◆ Task brief ◆
Reproduce each line from the records that holds "cdot".

◆ Input material ◆
════════
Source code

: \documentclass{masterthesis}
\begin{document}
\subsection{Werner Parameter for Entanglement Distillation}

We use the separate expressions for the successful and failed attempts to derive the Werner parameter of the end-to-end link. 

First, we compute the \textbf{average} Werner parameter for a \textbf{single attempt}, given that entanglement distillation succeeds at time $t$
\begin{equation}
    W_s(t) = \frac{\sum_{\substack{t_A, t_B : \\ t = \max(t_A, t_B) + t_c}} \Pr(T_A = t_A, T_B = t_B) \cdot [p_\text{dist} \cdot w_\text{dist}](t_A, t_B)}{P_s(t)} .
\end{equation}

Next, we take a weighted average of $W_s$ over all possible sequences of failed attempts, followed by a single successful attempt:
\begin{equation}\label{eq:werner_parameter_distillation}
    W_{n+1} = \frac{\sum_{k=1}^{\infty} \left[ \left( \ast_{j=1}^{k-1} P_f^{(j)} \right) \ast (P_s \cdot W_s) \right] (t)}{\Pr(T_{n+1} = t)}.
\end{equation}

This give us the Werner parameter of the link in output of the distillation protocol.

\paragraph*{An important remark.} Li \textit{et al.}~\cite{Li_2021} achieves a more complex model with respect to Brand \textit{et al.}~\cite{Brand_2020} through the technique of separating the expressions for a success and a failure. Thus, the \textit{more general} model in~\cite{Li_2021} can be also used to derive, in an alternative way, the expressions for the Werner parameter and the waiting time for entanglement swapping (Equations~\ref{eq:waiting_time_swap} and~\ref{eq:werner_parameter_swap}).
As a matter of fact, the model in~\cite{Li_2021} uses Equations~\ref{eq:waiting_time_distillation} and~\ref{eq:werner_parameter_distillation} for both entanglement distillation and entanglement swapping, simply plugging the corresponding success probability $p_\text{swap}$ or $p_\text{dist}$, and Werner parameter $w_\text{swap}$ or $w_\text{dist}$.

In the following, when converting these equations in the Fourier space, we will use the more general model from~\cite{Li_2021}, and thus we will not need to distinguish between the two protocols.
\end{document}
════════
◆ Exercise solution ◆
    W_s(t) = \frac{\sum_{\substack{t_A, t_B : \\ t = \max(t_A, t_B) + t_c}} \Pr(T_A = t_A, T_B = t_B) \cdot [p_\text{dist} \cdot w_\text{dist}](t_A, t_B)}{P_s(t)} .
    W_{n+1} = \frac{\sum_{k=1}^{\infty} \left[ \left( \ast_{j=1}^{k-1} P_f^{(j)} \right) \ast (P_s \cdot W_s) \right] (t)}{\Pr(T_{n+1} = t)}.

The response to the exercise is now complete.